The newly formed SEC Crypto Task Force, led by Commissioner Hester Peirce, is moving forward. Its first roundtable is scheduled, and senior staff has been announced.
The developments at the task force come during a whirlwind week for both the commission and crypto regulation, including President Donald Trump’s social media announcement on a plan for the government to create a “Crypto Strategic Reserve” to hold certain digital assets.
Bloomberg also reported this week that SEC employees were offered a $50,000 buyout to resign or retire.
The task force’s first roundtable in its “Spring Sprint Toward Crypto Clarity” will be on March 21. It will be entitled “How We Got Here and How We Get Out—Defining Security Status.” It will be open to the public at the SEC’s headquarters and streamed live.
Peirce said the task force was looking forward to hearing from the public when “developing a workable regulatory framework for crypto.” Acting SEC Chair Mark Uyeda formed the task force shortly after Trump’s inauguration and installed Peirce as its head.
In an unattributed press release announcing the task force, the SEC described former Chair Gary Gensler’s crypto approach as creating “an environment hostile to innovation and conducive to fraud” and relying on enforcement actions to regulate crypto “retroactively and reactively.”
In a subsequent statement, Peirce offered a list of questions and split the crypto asset space into four distinct categories, including assets that are securities because “they have the intrinsic characteristics” of securities, those assets that are offered and sold as part of investment contracts (even if the assets themselves are not securities), tokenized securities and “all other crypto assets,” which Peirce said, in her view, were not securities.

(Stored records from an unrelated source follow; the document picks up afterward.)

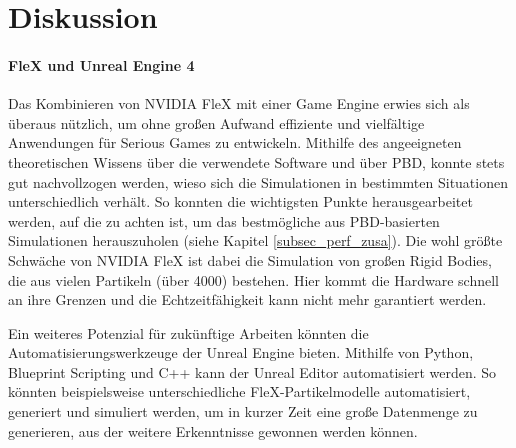 \chapter{Diskussion}


\subsubsection{FleX und Unreal Engine 4}
Das Kombinieren von NVIDIA FleX mit einer Game Engine erwies sich als überaus nützlich, um ohne großen Aufwand effiziente und vielfältige Anwendungen für Serious Games zu entwickeln. 
Mithilfe des angeeigneten theoretischen Wissens über die verwendete Software und über PBD, konnte stets gut nachvollzogen werden, wieso sich die Simulationen in bestimmten Situationen unterschiedlich verhält. 
So konnten die wichtigsten Punkte herausgearbeitet werden, auf die zu achten ist, um das bestmögliche aus PBD-basierten Simulationen herauszuholen (siehe Kapitel \ref{subsec_perf_zusa}). Die wohl größte Schwäche von NVIDIA FleX ist dabei die Simulation von großen Rigid Bodies, die aus vielen Partikeln (über 4000) bestehen. Hier kommt die Hardware schnell an ihre Grenzen und die Echtzeitfähigkeit kann nicht mehr garantiert werden.


Ein weiteres Potenzial für zukünftige Arbeiten könnten die Automatisierungswerkzeuge der Unreal Engine bieten. Mithilfe von Python, Blueprint Scripting und C++ kann der Unreal Editor automatisiert werden. So könnten beispielsweise unterschiedliche FleX-Partikelmodelle automatisiert, generiert und simuliert werden, um in kurzer Zeit eine große Datenmenge zu generieren, aus der weitere Erkenntnisse gewonnen werden können.

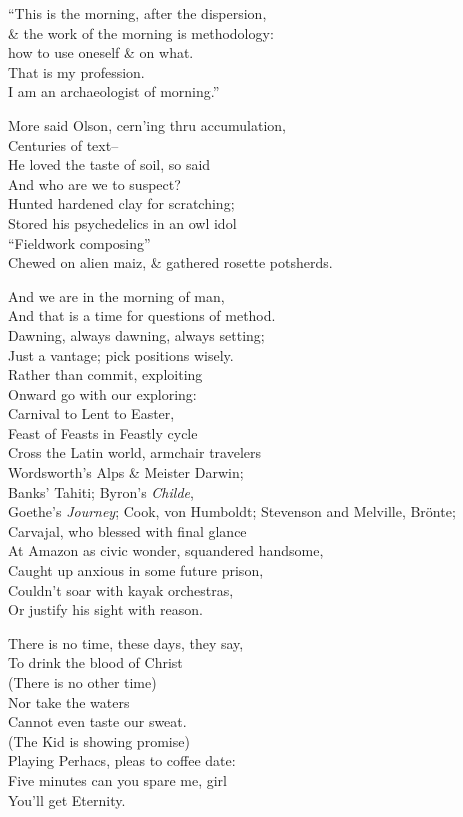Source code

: ``This is the morning, after the dispersion, \\
\& the work of the morning is methodology: \\
how to use oneself \& on what. \\
That is my profession. \\
I am an archaeologist of morning.''

More said Olson, cern'ing thru accumulation, \\
Centuries of text-- \\
He loved the taste of soil, so said \\
And who are we to suspect? \\
Hunted hardened clay for scratching; \\
Stored his psychedelics in an owl idol \\
``Fieldwork composing'' \\
Chewed on alien maiz, \& gathered rosette potsherds.

And we are in the morning of man, \\
And that is a time for questions of method. \\
Dawning, always dawning, always setting; \\
Just a vantage; pick positions wisely. \\
Rather than commit, exploiting \\
Onward go with our exploring: \\
Carnival to Lent to Easter, \\
Feast of Feasts in Feastly cycle \\
Cross the Latin world, armchair travelers \\
Wordsworth's Alps \& Meister Darwin; \\
Banks' Tahiti; Byron's \textit{Childe}, \\
Goethe's \textit{Journey}; Cook, von Humboldt;
Stevenson and Melville, Brönte; \\
Carvajal, who blessed with final glance \\
At Amazon as civic wonder, squandered handsome, \\ 
Caught up anxious in some future prison, \\
Couldn't soar with kayak orchestras, \\
Or justify his sight with reason.

There is no time, these days, they say, \\
To drink the blood of Christ \\
(There is no other time) \\
Nor take the waters \\
Cannot even taste our sweat. \\
(The Kid is showing promise) \\
Playing Perhacs, pleas to coffee date: \\
Five minutes can you spare me, girl \\
You'll get Eternity.

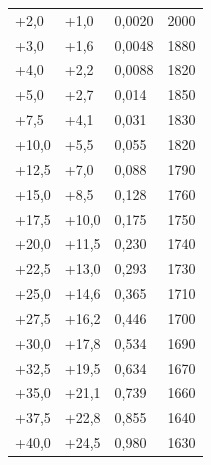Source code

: \documentclass{scrartcl}
\begin{document}
\begin{table}[H]
\begin{center}
\begin{tabular}{l|l|l|l}
+2,0    &   +1,0    &   0,0020  &   2000 \\
+3,0    &   +1,6    &   0,0048  &   1880 \\
+4,0    &   +2,2    &   0,0088  &   1820 \\
+5,0    &   +2,7    &   0,014   &   1850 \\
+7,5    &   +4,1    &   0,031   &   1830 \\
+10,0   &   +5,5    &   0,055   &   1820 \\
+12,5   &   +7,0    &   0,088   &   1790 \\
+15,0   &   +8,5    &   0,128   &   1760 \\
+17,5   &   +10,0   &   0,175   &   1750 \\
+20,0   &   +11,5   &   0,230   &   1740 \\
+22,5   &   +13,0   &   0,293   &   1730 \\
+25,0   &   +14,6   &   0,365   &   1710 \\
+27,5   &   +16,2   &   0,446   &   1700 \\
+30,0   &   +17,8   &   0,534   &   1690 \\
+32,5   &   +19,5   &   0,634   &   1670 \\
+35,0   &   +21,1   &   0,739   &   1660 \\
+37,5   &   +22,8   &   0,855   &   1640 \\
+40,0   &   +24,5   &   0,980   &   1630 
\end{tabular}
\end{center}
\label{tab:Metallfadenlampe}
\end{table}
\end{document}

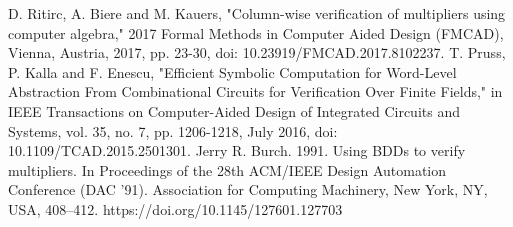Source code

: \documentclass[conference]{IEEEtran}
\begin{document}
\begin{thebibliography}{03}
 D. Ritirc, A. Biere and M. Kauers, "Column-wise verification of multipliers using computer algebra," 2017 Formal Methods in Computer Aided Design (FMCAD), Vienna, Austria, 2017, pp. 23-30, doi: 10.23919/FMCAD.2017.8102237.
 T. Pruss, P. Kalla and F. Enescu, "Efficient Symbolic Computation for Word-Level Abstraction From Combinational Circuits for Verification Over Finite Fields," in IEEE Transactions on Computer-Aided Design of Integrated Circuits and Systems, vol. 35, no. 7, pp. 1206-1218, July 2016, doi: 10.1109/TCAD.2015.2501301.
 Jerry R. Burch. 1991. Using BDDs to verify multipliers. In Proceedings of the 28th ACM/IEEE Design Automation Conference (DAC '91). Association for Computing Machinery, New York, NY, USA, 408–412. https://doi.org/10.1145/127601.127703
\end{thebibliography}
\vspace{12pt}
\end{document}
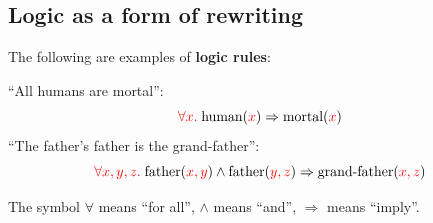 \subsection{Logic as a form of rewriting}

The following are examples of \textbf{logic rules}:

``All humans are mortal'':
\begin{equation}
{\color{red}\forall x.} \; \mbox{human}({\color{red}x}) \Rightarrow \mbox{mortal}({\color{red}x}) \\
\end{equation}
``The father's father is the grand-father'':
\begin{equation}
{\color{red}\forall x, y, z.} \; \mbox{father}({\color{red}x,y}) \wedge \mbox{father}({\color{red}y,z}) \Rightarrow \mbox{grand-father}({\color{red}x,z}) 
\end{equation}

The symbol $\forall$ means ``for all'', $\wedge$ means ``and'', $\Rightarrow$ means ``imply''.

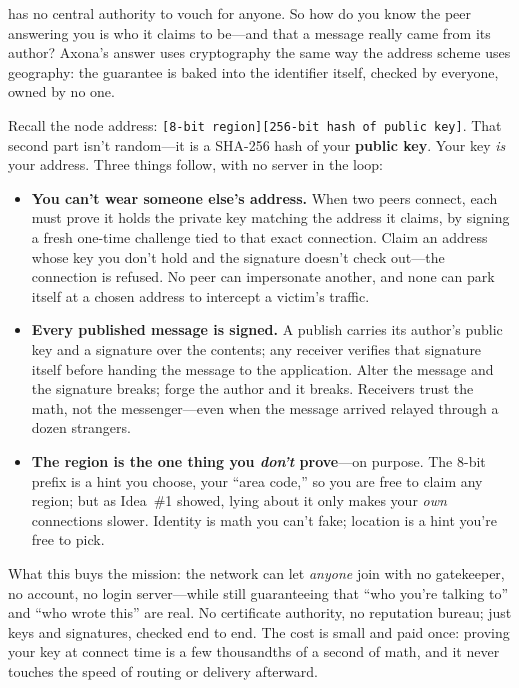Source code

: \documentclass[nobib]{tufte-handout}
\begin{document}
 has no central authority to vouch for anyone. So how do you know the peer answering you is who it claims to be---and that a message really came from its author? Axona's answer uses cryptography the same way the address scheme uses geography: the guarantee is baked into the identifier itself, checked by everyone, owned by no one.

Recall the node address: \texttt{[8-bit region][256-bit hash of public key]}. That second part isn't random---it is a SHA-256 hash of your \textbf{public key}. Your key \emph{is} your address. Three things follow, with no server in the loop:

\begin{itemize}
\setlength{\itemsep}{2pt}
  \item \textbf{You can't wear someone else's address.} When two peers connect, each must prove it holds the private key matching the address it claims, by signing a fresh one-time challenge tied to that exact connection. Claim an address whose key you don't hold and the signature doesn't check out---the connection is refused. No peer can impersonate another, and none can park itself at a chosen address to intercept a victim's traffic.
  \item \textbf{Every published message is signed.} A publish carries its author's public key and a signature over the contents; any receiver verifies that signature itself before handing the message to the application. Alter the message and the signature breaks; forge the author and it breaks. Receivers trust the math, not the messenger---even when the message arrived relayed through a dozen strangers.
  \item \textbf{The region is the one thing you \emph{don't} prove}---on purpose. The 8-bit prefix is a hint you choose, your ``area code,'' so you are free to claim any region; but as Idea~\#1 showed, lying about it only makes your \emph{own} connections slower. Identity is math you can't fake; location is a hint you're free to pick.
\end{itemize}

What this buys the mission: the network can let \emph{anyone} join with no gatekeeper, no account, no login server---while still guaranteeing that ``who you're talking to'' and ``who wrote this'' are real. No certificate authority, no reputation bureau; just keys and signatures, checked end to end. The cost is small and paid once: proving your key at connect time is a few thousandths of a second of math, and it never touches the speed of routing or delivery afterward.
\end{document}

Peirce also announced the task force’s members on Monday, saying it was filled with staff from Uyeda’s office and other divisions and offices in the commission. The 12 new members joined the already-announced Richard Gabbert and Taylor Asher as chief of staff and chief policy advisor, respectively (both from Uyeda’s office).
They include Chief Counsel Michael Selig, a partner at the law firm Wilkie Farr & Gallagher and a member of its crypto practice. According to CoinDesk, Selig worked under former Commodity Future Trading Commission Chairman Chris Giancarlo (nicknamed “CryptoDad” by crypto advocates) at the law firm. He criticized Gensler’s alleged crypto policy of “regulation by enforcement.”
Landon Zinda is also joining the task force from outside the commission. According to his LinkedIn profile, he was previously policy counsel with the crypto think tank Coin Center and served as counsel for the U.S. Senate Committee on Banking, Housing, and Urban Affairs and the House Financial Services Committee, focusing on crypto. Before that, he worked for six years at The Heritage Foundation.
Additionally, the commission is offering “eligible employees” a $50,000 buyout to leave the agency by April 4, according to an email sent last week by COO Ken Johnson to all staff (and reported by Bloomberg).
To qualify, employees must have been on the payroll before Jan. 24, must leave through resignation, transfer to another agency or retire, and if they leave and return to the SEC in five years, they must pay back the incentive in full.
The buyout offers come shortly after reports that members of Elon Musk’s DOGE team were planning to enter the SEC and Crain’s Business Chicago reported that the General Services Administration was considering closing SEC regional offices in Chicago, Los Angeles and Philadelphia.
This weekend, Trump announced that his administration’s “Crypto Reserve” would include XRP, Solana and Cardano (three lesser-known cryptocurrencies, according to the Associated Press). He later followed up by saying they’d also include Bitcoin and Ethereum. Crypto values initially soared after the Sunday announcement, but by Monday afternoon, they had dropped below their prices before the postings.